YOUR TASK
Look over the entries below. Report how many lines hold the word "Extract", and only that.

MATERIAL PROVIDED

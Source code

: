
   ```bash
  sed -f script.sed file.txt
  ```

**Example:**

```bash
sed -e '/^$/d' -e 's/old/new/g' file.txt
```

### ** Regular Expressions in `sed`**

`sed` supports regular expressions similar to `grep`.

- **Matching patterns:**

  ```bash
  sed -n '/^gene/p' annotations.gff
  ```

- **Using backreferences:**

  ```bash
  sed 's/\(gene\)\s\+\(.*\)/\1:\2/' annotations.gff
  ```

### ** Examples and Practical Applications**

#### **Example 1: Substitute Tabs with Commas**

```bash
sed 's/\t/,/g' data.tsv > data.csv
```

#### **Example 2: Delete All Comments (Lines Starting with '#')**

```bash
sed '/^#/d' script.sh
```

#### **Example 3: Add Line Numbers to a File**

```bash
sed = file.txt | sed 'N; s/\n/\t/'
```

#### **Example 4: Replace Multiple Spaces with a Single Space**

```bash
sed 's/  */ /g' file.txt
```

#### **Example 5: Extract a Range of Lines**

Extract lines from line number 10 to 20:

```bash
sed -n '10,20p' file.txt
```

==

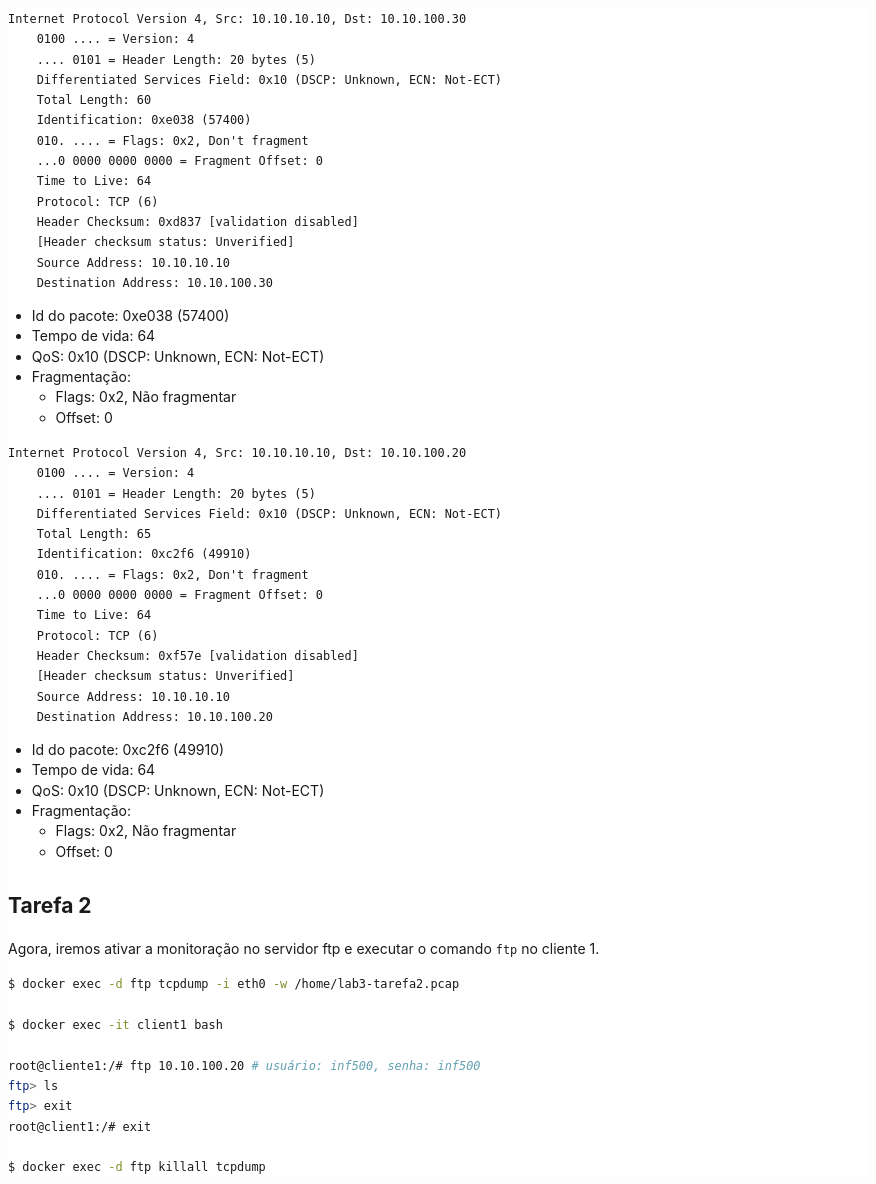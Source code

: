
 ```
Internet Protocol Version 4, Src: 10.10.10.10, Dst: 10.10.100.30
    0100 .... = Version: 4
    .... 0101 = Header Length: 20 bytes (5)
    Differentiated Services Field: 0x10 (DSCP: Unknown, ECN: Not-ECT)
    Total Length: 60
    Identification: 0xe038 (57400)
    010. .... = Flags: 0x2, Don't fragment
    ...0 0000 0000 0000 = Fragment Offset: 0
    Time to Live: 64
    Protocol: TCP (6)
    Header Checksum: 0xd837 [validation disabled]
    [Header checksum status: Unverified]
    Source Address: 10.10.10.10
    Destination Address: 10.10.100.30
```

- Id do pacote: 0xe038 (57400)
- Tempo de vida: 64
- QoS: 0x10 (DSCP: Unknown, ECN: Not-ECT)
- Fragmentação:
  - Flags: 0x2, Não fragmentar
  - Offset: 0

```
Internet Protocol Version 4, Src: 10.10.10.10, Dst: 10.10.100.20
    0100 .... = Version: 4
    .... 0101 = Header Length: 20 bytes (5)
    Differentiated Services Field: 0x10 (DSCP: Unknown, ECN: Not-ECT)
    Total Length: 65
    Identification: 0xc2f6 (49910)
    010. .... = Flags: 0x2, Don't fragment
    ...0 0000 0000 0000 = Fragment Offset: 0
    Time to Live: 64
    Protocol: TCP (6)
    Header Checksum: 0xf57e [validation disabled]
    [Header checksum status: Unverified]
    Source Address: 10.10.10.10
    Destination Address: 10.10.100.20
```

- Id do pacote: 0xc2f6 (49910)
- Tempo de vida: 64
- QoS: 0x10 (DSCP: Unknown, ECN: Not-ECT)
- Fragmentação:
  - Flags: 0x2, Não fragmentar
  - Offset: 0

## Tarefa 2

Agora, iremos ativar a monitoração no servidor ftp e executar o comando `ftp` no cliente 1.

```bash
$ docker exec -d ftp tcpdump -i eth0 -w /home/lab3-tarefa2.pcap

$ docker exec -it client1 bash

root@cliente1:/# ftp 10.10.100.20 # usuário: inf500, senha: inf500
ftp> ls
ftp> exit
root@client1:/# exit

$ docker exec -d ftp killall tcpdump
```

EXERCISE SOLUTION
2